Photo: Robert Zaleski
By LTJG Nicole Barriga, Coast Guard Sector New York
Summer is almost here, and what better way to enjoy it than spending time on the water in your kayak or canoe. To make your next paddling trip as safe and worry-free as possible, take these simple precautions that will help the Coast Guard help you in the event something goes wrong.
No matter how experienced you may be, you can never take safety for granted. Consider these three tips before hitting the water.
First, in areas of heavy vessel traffic, consider the wake of bigger vessels and visibility. The wake of a large vessel can swamp you if you are too close. And, in periods of low visibility, a large vessel may not be able to see you.
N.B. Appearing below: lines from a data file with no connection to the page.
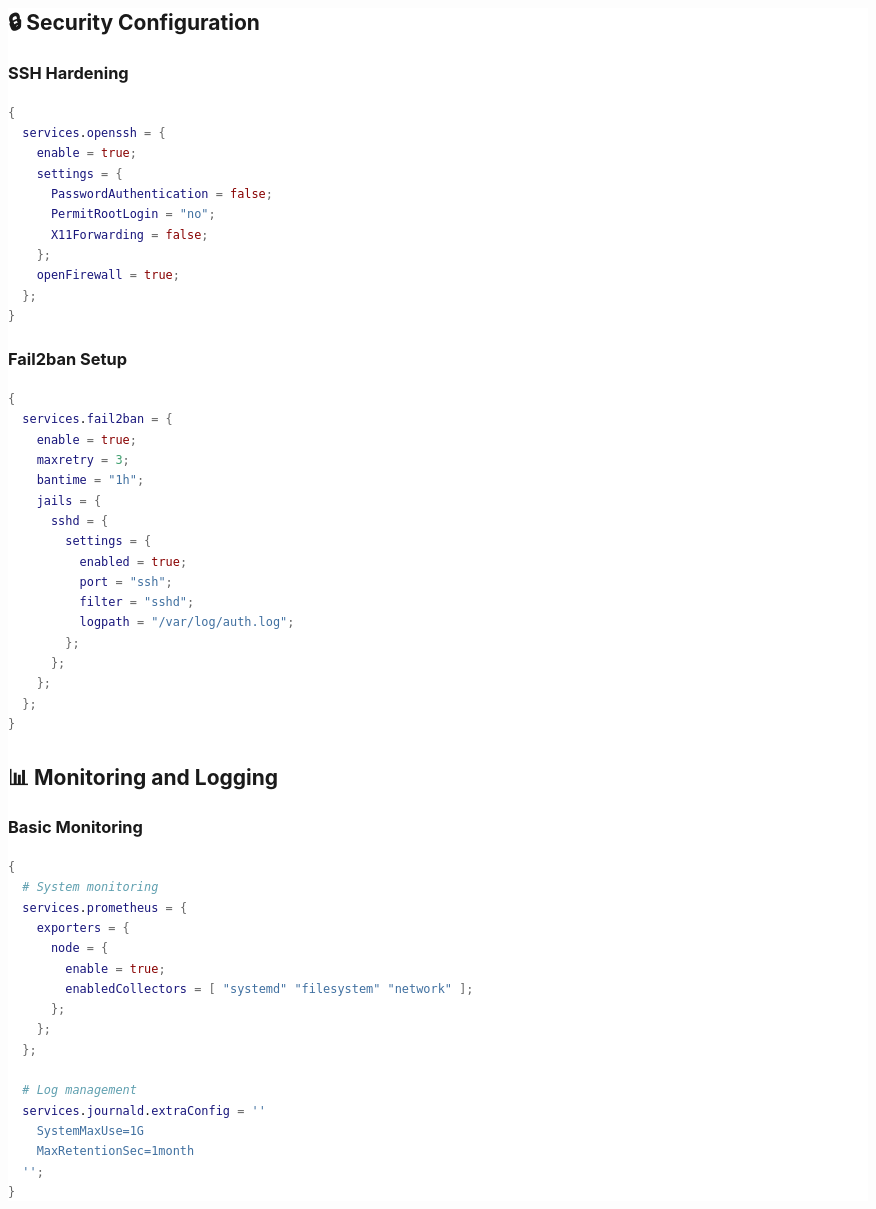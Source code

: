## 🔒 Security Configuration

### SSH Hardening

```nix
{
  services.openssh = {
    enable = true;
    settings = {
      PasswordAuthentication = false;
      PermitRootLogin = "no";
      X11Forwarding = false;
    };
    openFirewall = true;
  };
}
```

### Fail2ban Setup

```nix
{
  services.fail2ban = {
    enable = true;
    maxretry = 3;
    bantime = "1h";
    jails = {
      sshd = {
        settings = {
          enabled = true;
          port = "ssh";
          filter = "sshd";
          logpath = "/var/log/auth.log";
        };
      };
    };
  };
}
```

## 📊 Monitoring and Logging

### Basic Monitoring

```nix
{
  # System monitoring
  services.prometheus = {
    exporters = {
      node = {
        enable = true;
        enabledCollectors = [ "systemd" "filesystem" "network" ];
      };
    };
  };

  # Log management
  services.journald.extraConfig = ''
    SystemMaxUse=1G
    MaxRetentionSec=1month
  '';
}
```
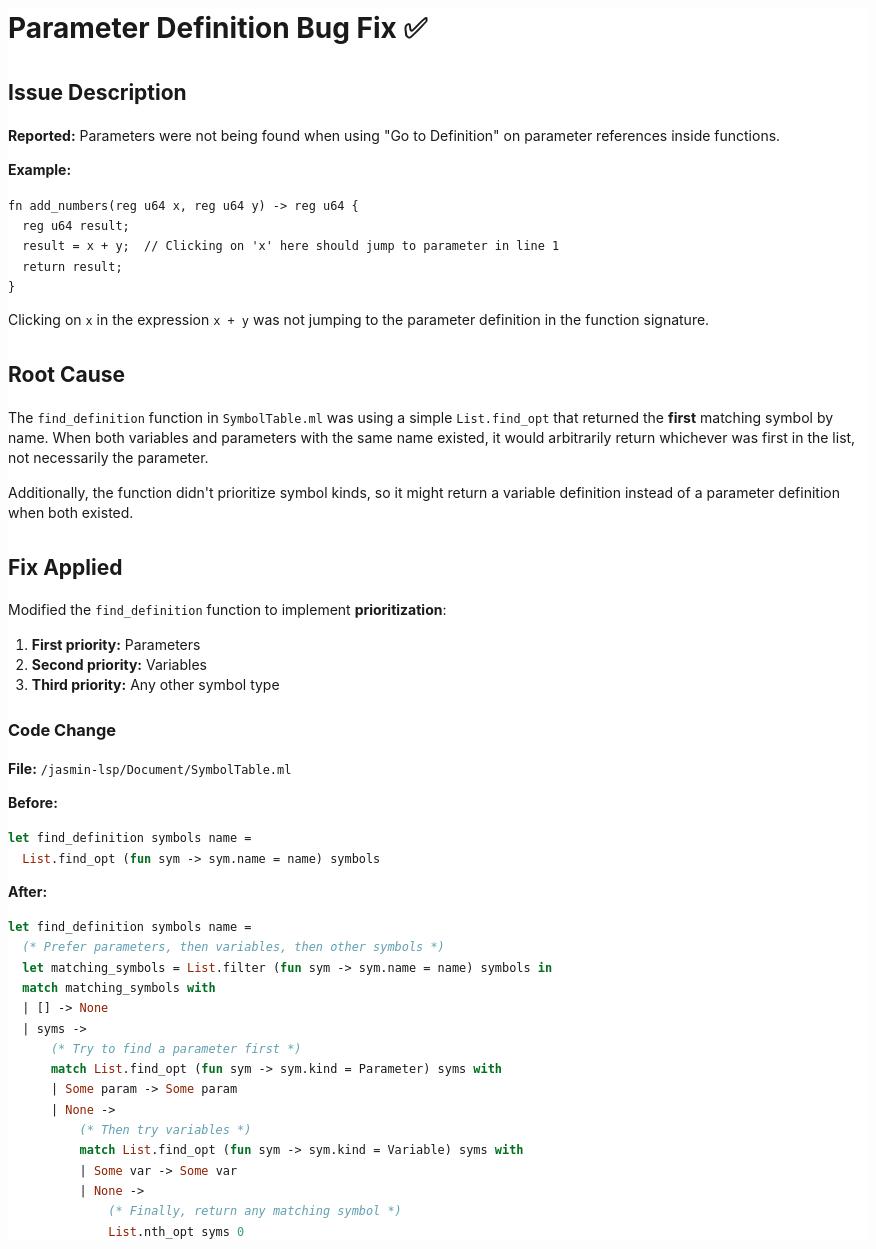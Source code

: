 # Parameter Definition Bug Fix ✅

## Issue Description

**Reported:** Parameters were not being found when using "Go to Definition" on parameter references inside functions.

**Example:**
```jasmin
fn add_numbers(reg u64 x, reg u64 y) -> reg u64 {
  reg u64 result;
  result = x + y;  // Clicking on 'x' here should jump to parameter in line 1
  return result;
}
```

Clicking on `x` in the expression `x + y` was not jumping to the parameter definition in the function signature.

## Root Cause

The `find_definition` function in `SymbolTable.ml` was using a simple `List.find_opt` that returned the **first** matching symbol by name. When both variables and parameters with the same name existed, it would arbitrarily return whichever was first in the list, not necessarily the parameter.

Additionally, the function didn't prioritize symbol kinds, so it might return a variable definition instead of a parameter definition when both existed.

## Fix Applied

Modified the `find_definition` function to implement **prioritization**:

1. **First priority:** Parameters
2. **Second priority:** Variables  
3. **Third priority:** Any other symbol type

### Code Change

**File:** `/jasmin-lsp/Document/SymbolTable.ml`

**Before:**
```ocaml
let find_definition symbols name =
  List.find_opt (fun sym -> sym.name = name) symbols
```

**After:**
```ocaml
let find_definition symbols name =
  (* Prefer parameters, then variables, then other symbols *)
  let matching_symbols = List.filter (fun sym -> sym.name = name) symbols in
  match matching_symbols with
  | [] -> None
  | syms ->
      (* Try to find a parameter first *)
      match List.find_opt (fun sym -> sym.kind = Parameter) syms with
      | Some param -> Some param
      | None ->
          (* Then try variables *)
          match List.find_opt (fun sym -> sym.kind = Variable) syms with
          | Some var -> Some var
          | None ->
              (* Finally, return any matching symbol *)
              List.nth_opt syms 0
```
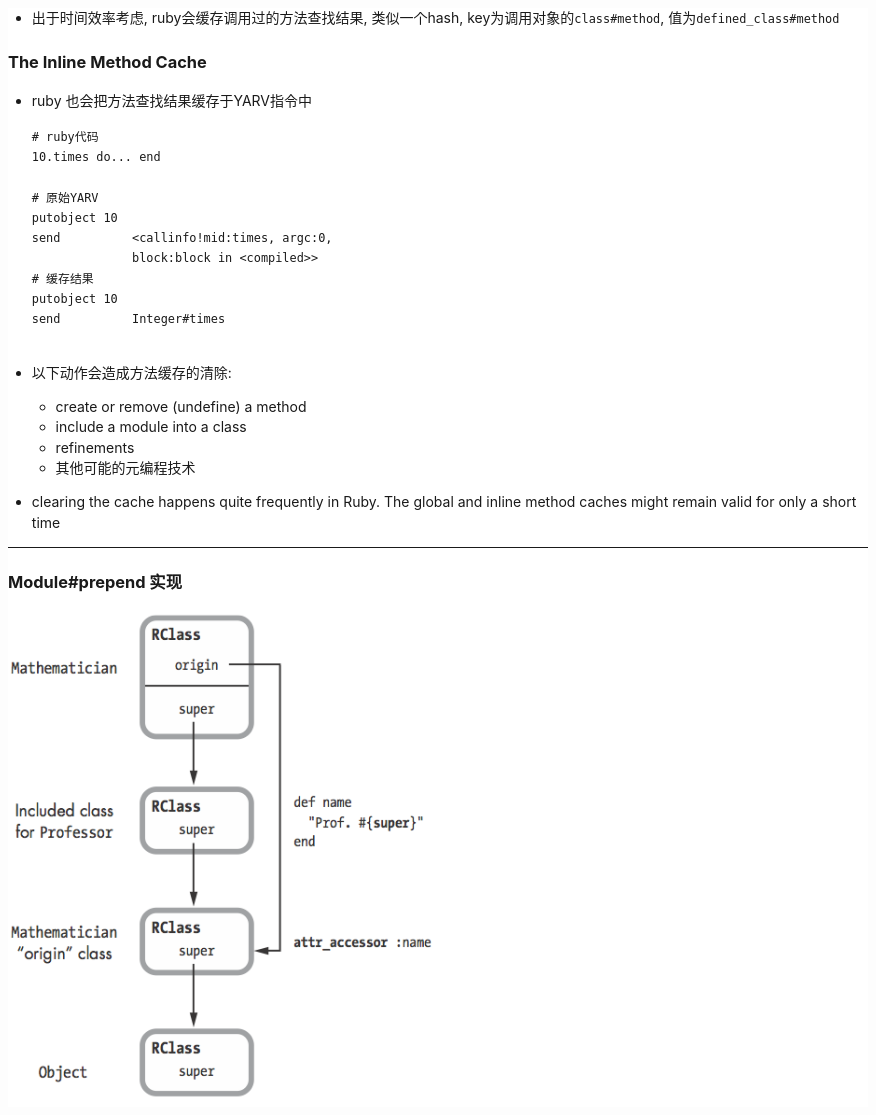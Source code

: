 * 出于时间效率考虑, ruby会缓存调用过的方法查找结果, 类似一个hash, key为调用对象的`class#method`, 值为`defined_class#method`

### The Inline Method Cache

* ruby 也会把方法查找结果缓存于YARV指令中

      # ruby代码
      10.times do... end

      # 原始YARV
      putobject 10
      send          <callinfo!mid:times, argc:0,
                    block:block in <compiled>>
      # 缓存结果
      putobject 10
      send        ￼￼Integer#times
      ￼
* 以下动作会造成方法缓存的清除:
  * create or remove (undefine) a method
  * include a module into a class
  * refinements
  * 其他可能的元编程技术

* clearing the cache happens quite frequently in Ruby. The global and inline method caches might remain valid for only a short time

---

### Module#prepend 实现

<img width="50%" src="/assets/images/ruby_under_a_microscope/prepend_module_in_class.png" />
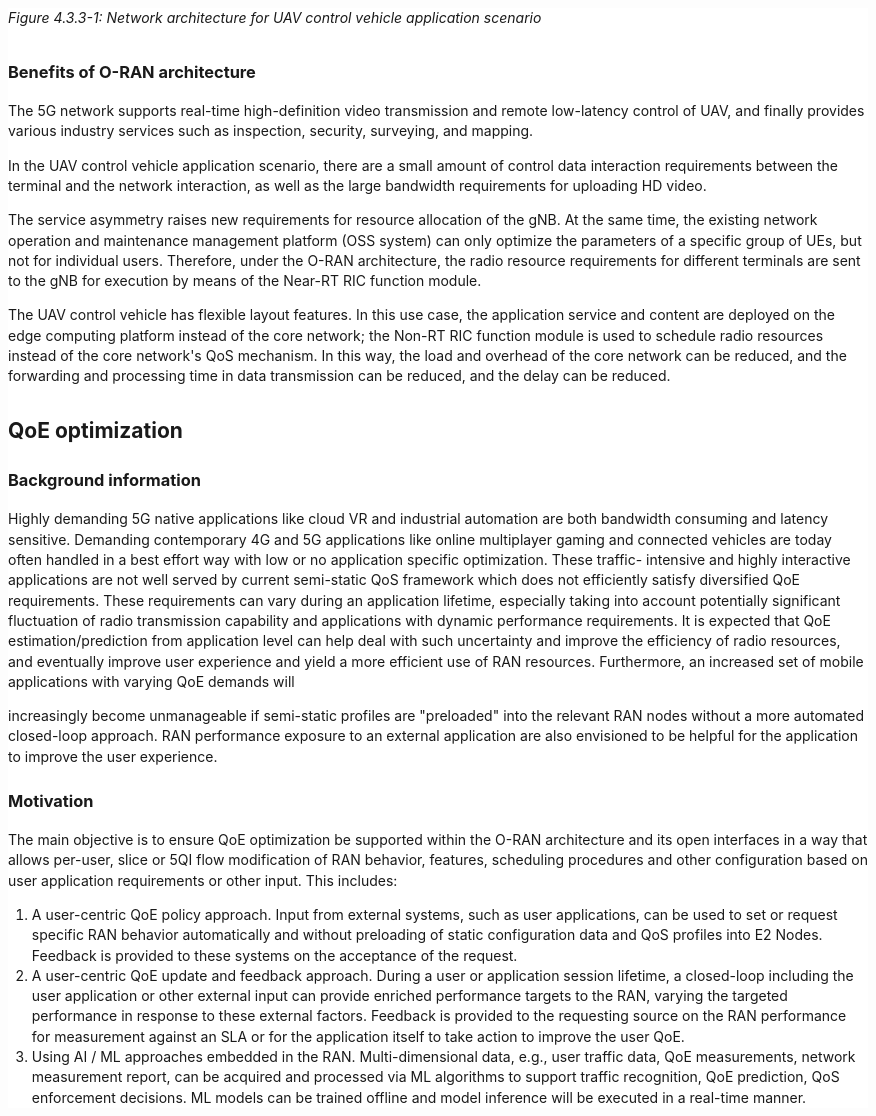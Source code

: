 ###### Figure 4.3.3-1: Network architecture for UAV control vehicle application scenario

### Benefits of O-RAN architecture

The 5G network supports real-time high-definition video transmission and remote low-latency control of UAV, and finally provides various industry services such as inspection, security, surveying, and mapping.

In the UAV control vehicle application scenario, there are a small amount of control data interaction requirements between the terminal and the network interaction, as well as the large bandwidth requirements for uploading HD video.

The service asymmetry raises new requirements for resource allocation of the gNB. At the same time, the existing network operation and maintenance management platform (OSS system) can only optimize the parameters of a specific group of UEs, but not for individual users. Therefore, under the O-RAN architecture, the radio resource requirements for different terminals are sent to the gNB for execution by means of the Near-RT RIC function module.

The UAV control vehicle has flexible layout features. In this use case, the application service and content are deployed on the edge computing platform instead of the core network; the Non-RT RIC function module is used to schedule radio resources instead of the core network's QoS mechanism. In this way, the load and overhead of the core network can be reduced, and the forwarding and processing time in data transmission can be reduced, and the delay can be reduced.

## QoE optimization

### Background information

Highly demanding 5G native applications like cloud VR and industrial automation are both bandwidth consuming and latency sensitive. Demanding contemporary 4G and 5G applications like online multiplayer gaming and connected vehicles are today often handled in a best effort way with low or no application specific optimization. These traffic- intensive and highly interactive applications are not well served by current semi-static QoS framework which does not efficiently satisfy diversified QoE requirements. These requirements can vary during an application lifetime, especially taking into account potentially significant fluctuation of radio transmission capability and applications with dynamic performance requirements. It is expected that QoE estimation/prediction from application level can help deal with such uncertainty and improve the efficiency of radio resources, and eventually improve user experience and yield a more efficient use of RAN resources. Furthermore, an increased set of mobile applications with varying QoE demands will

increasingly become unmanageable if semi-static profiles are "preloaded" into the relevant RAN nodes without a more automated closed-loop approach. RAN performance exposure to an external application are also envisioned to be helpful for the application to improve the user experience.

### Motivation

The main objective is to ensure QoE optimization be supported within the O-RAN architecture and its open interfaces in a way that allows per-user, slice or 5QI flow modification of RAN behavior, features, scheduling procedures and other configuration based on user application requirements or other input. This includes:

1. A user-centric QoE policy approach. Input from external systems, such as user applications, can be used to set or request specific RAN behavior automatically and without preloading of static configuration data and QoS profiles into E2 Nodes. Feedback is provided to these systems on the acceptance of the request.
2. A user-centric QoE update and feedback approach. During a user or application session lifetime, a closed-loop including the user application or other external input can provide enriched performance targets to the RAN, varying the targeted performance in response to these external factors. Feedback is provided to the requesting source on the RAN performance for measurement against an SLA or for the application itself to take action to improve the user QoE.
3. Using AI / ML approaches embedded in the RAN. Multi-dimensional data, e.g., user traffic data, QoE measurements, network measurement report, can be acquired and processed via ML algorithms to support traffic recognition, QoE prediction, QoS enforcement decisions. ML models can be trained offline and model inference will be executed in a real-time manner.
Second, the weather is unpredictable. Even a beautiful, sunny day can quickly turn ugly. Check the forecast before heading out, and wear proper clothing to protect yourself from the environment.
Finally, when getting ready for your next trip, notify someone of your travel or float plan and update them if you deviate from it. This is one of the most important things you can do, next to wearing your life jacket, because when you don't check in or return home as scheduled this sets off alarms that something may be wrong. When the Coast Guard is notified that you have not returned home as scheduled, your travel plan will be a big help in our search efforts.
Always wear your life jacket. Before you purchase one, do your research to ensure proper type and fit. Next, due to the size of kayaks and canoes, a Coast Guard small boat or helicopter may have trouble locating the boat during periods of low visibility–after dark or during a storm or in the fog. Having a brightly painted vessel, flying an easily visible flag or using a flashing light during an emergency can assist us in a search. You can be even more prepared by having a safety whistle, towline kayak drift anchor, or ETON Emergency Crank Radio (portable radio). Be sure to carry a cell phone that is fully charged.
WHEN IN DISTRESS
Try to remain calm if you have to call for help so the Coast Guard can rapidly record all necessary information and start sending rescuers to you. The following are some questions you can anticipate the Coast Guard asking:
Nature of distress (person falling overboard, hazardous weather, or lost/stranded)
Your geographic position (Lat/Long, buoy, or known landmark)
Number of people on the vessel (description and are they wearing a life jacket)
Any medical concerns/conditions?
Contact number and name
Description of the boat? Color, length, type?
Data from a wide array of sources, including buoys, weather forecasts, locals, and charts are great starting points. A prepared paddler should have a boat appropriate for the task, wear protective clothing, carry safety and communication equipment, and should always use good judgment.
Remember, a safe trip begins with assessing conditions and planning your journey, including the return. Happy paddling!